There are a lot of things I don't like about Theresa May and her politics but I don't hate her.
I think she stepped up when no one from the leave camp fancied the job thinking it was an opportunity to get her name in the history books by guiding the UK through the rocky waters of Brexit and out the other side to a strong and stable future (har har), uniting the country in the process.
Unfortunately, she's just out of her depth and doesn't have the necessary knowledge and political skill to achieve that.
She doesn't have the kind of knowledge of both (a) the EU/international trade law and (b) the history of Northern Ireland that you would need to have in order to understand exactly what is at stake here. If she had had that kind of knowledge from the start, she would have realised what an impossible situation we are in. She wouldn't have drawn "red lines" which were fundamentally incompatible with each other and made promises she couldn't keep, such as saying we would leave the single market and customs union, but keep the Irish border open.
She also doesn't have the political skill to sell soft Brexit as not just an acceptable compromise but indeed the only workable solution. If she had that kind of strategy and charisma, she would have stood up at the start and said the UK was considering its options and was ruling nothing out until further analysis had been done. She then could have come back after a few months and said that a soft Brexit was realistically the only way to respect the referendum result whilst also taking into account the fact that it was almost evenly split between leave and remain, and that she also had to consider the likely economic impact of a hard Brexit, as well as the implications for Northern Ireland and the Scottish independence movement. But she didn't have that kind of political skill. She was pressured by the hard Brexiters in her party into committing to the kind of Brexit they wanted, under the threat of being deposed if there was even the slightest hint of "betrayal". She might have called the general election in order to buy herself a bit of freedom from the hard Brexiters in her party, but unfortunately it massively backfired. She hugely underestimated her own political appeal, and since she had already laid out her plans for a hard Brexit and triggered Article 50, remainers voted against the Tories in droves, putting her in an even worse position than she was in before.
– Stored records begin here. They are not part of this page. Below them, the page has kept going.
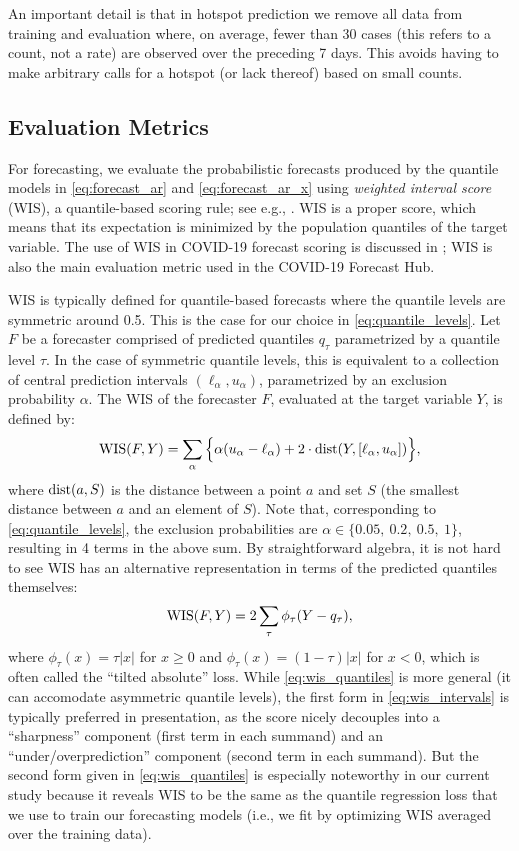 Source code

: \documentclass[9pt,twocolumn,twoside,lineno]{pnas-new}
\begin{document}
An important detail is that in hotspot prediction we remove all data from
training and evaluation where, on average, fewer than 30 cases (this refers to a
count, not a rate) are observed over the preceding 7 days. This avoids having to
make arbitrary calls for a hotspot (or lack thereof) based on small counts.   

\subsection{Evaluation Metrics}

For forecasting, we evaluate the probabilistic forecasts produced by the
quantile models in \eqref{eq:forecast_ar} and \eqref{eq:forecast_ar_x} using 
\textit{weighted interval score} (WIS), a quantile-based scoring rule; see e.g.,
\cite{Gneiting:2007}.  WIS is a proper score, which means that its expectation 
is minimized by the population quantiles of the target variable.  The use of WIS
in COVID-19 forecast scoring is discussed in \cite{Bracher:2021}; WIS is also
the main evaluation metric used in the COVID-19 Forecast Hub.

WIS is typically defined for quantile-based forecasts where the quantile levels
are symmetric around 0.5.  This is the case for our choice in
\eqref{eq:quantile_levels}.  Let $F$ be a forecaster comprised of predicted
quantiles $q_\tau$ parametrized by a quantile level $\tau$.  In the case of
symmetric quantile levels, this is equivalent to a collection of central
prediction intervals $(\ell_\alpha, u_\alpha)$, parametrized by an exclusion
probability $\alpha$. The WIS of the forecaster $F$, evaluated at the target
variable $Y$, is defined by:
\begin{equation}
\label{eq:wis_intervals}
\mathrm{WIS}(F,Y) = \sum_\alpha \Big\{\alpha(u_\alpha - \ell_\alpha) + 2 \cdot
\mathrm{dist}(Y, [\ell_\alpha, u_\alpha])\Big\},  
\end{equation}
where $\mathrm{dist}(a, S)$ is the distance between a point $a$ and set $S$ (the
smallest distance between $a$ and an element of $S$).  Note that, corresponding  
to \eqref{eq:quantile_levels}, the exclusion probabilities are $\alpha \in
\{0.05,\ 0.2,\ 0.5,\ 1\}$, resulting in 4 terms in the above sum.  By 
straightforward algebra, it is not hard to see WIS has an alternative 
representation in terms of the predicted quantiles themselves:
\begin{equation}
\label{eq:wis_quantiles}
\mathrm{WIS}(F,Y) = 2 \sum_\tau \phi_\tau(Y - q_\tau), 
\end{equation}
where $\phi_\tau(x) = \tau |x|$ for $x \geq 0$ and $\phi_\tau(x) = (1-\tau)
|x|$ for $x<0$, which is often called the ``tilted absolute'' loss.  While
\eqref{eq:wis_quantiles} is more general (it can accomodate asymmetric quantile
levels), the first form in \eqref{eq:wis_intervals} is typically preferred in
presentation, as the score nicely decouples into a ``sharpness'' component
(first term in each summand) and an ``under/overprediction'' component (second
term in each summand).  But the second form given in \eqref{eq:wis_quantiles} is 
especially noteworthy in our current study because it reveals WIS to be the same
as the quantile regression loss that we use to train our forecasting models
(i.e., we fit by optimizing WIS averaged over the training data).
\end{document}
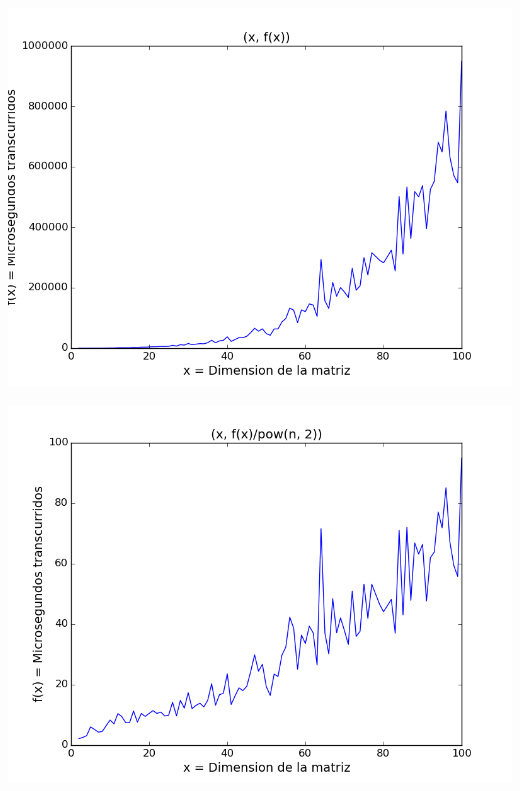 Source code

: \begin{center}
\includegraphics[scale=0.54]{images/1potenciafuncion}
\end{center}


\begin{center}
\includegraphics[scale=0.54]{images/1potenciasobrecuadrado}
\end{center}


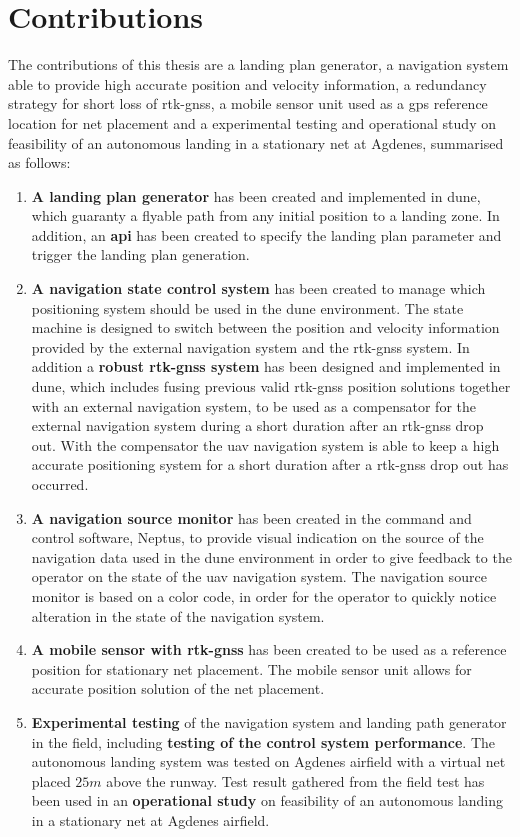 \section{Contributions}
The contributions of this thesis are a landing plan generator, a navigation system able to provide high accurate position and velocity information, a redundancy strategy for short loss of \gls{rtk-gnss}, a mobile sensor unit used as a \gls{gps} reference location for net placement and a experimental testing and operational study on feasibility of an autonomous landing in a stationary net at Agdenes, summarised as follows:
\begin{enumerate}
\item \textbf{A landing plan generator} has been created and implemented in \gls{dune}, which guaranty a flyable path from any initial position to a landing zone. In addition, an \textbf{\acrfull{api}} has been created to specify the landing plan parameter and trigger the landing plan generation.
\item \textbf{A navigation state control system} has been created to manage which positioning system should be used in the \gls{dune} environment. The state machine is designed to switch between the position and velocity information provided by the external navigation system and the \gls{rtk-gnss} system. In addition a \textbf{robust \gls{rtk-gnss} system} has been designed and implemented in \gls{dune}, which includes fusing previous valid \gls{rtk-gnss} position solutions together with an external navigation system, to be used as a compensator for the external navigation system during a short duration after an \gls{rtk-gnss} drop out. With the compensator the \gls{uav} navigation system is able to keep a high accurate positioning system for a short duration after a \gls{rtk-gnss} drop out has occurred.
\item \textbf{A navigation source monitor} has been created in the command and control software, Neptus, to provide visual indication on the source of the navigation data used in the \gls{dune} environment in order to give feedback to the operator on the state of the \gls{uav} navigation system. The navigation source monitor is based on a color code, in order for the operator to quickly notice alteration in the state of the navigation system.
\item \textbf{A mobile sensor with \gls{rtk-gnss}} has been created to be used as a reference position for stationary net placement. The mobile sensor unit allows for accurate position solution of the net placement.
\item \textbf{Experimental testing} of the navigation system and landing path generator in the field, including \textbf{testing of the control system performance}. The autonomous landing system was tested on Agdenes airfield with a virtual net placed $25 m$ above the runway. Test result gathered from the field test has been used in an \textbf{operational study} on feasibility of an autonomous landing in a stationary net at Agdenes airfield.
\end{enumerate}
I think her intentions were more or less good at the beginning, but now she has painted herself into a corner and has no fucking clue how to get out of it. And because she's not brave enough to stand up in front of the country and admit that we as a nation, she as a Prime Minister, the Tories as a party, Parliament and to a lesser extent the electorate have massively fucked this up, it looks like she's going to let us go off the cliff edge with no deal and then try to pin the blame on the EU for not doing a deal with us.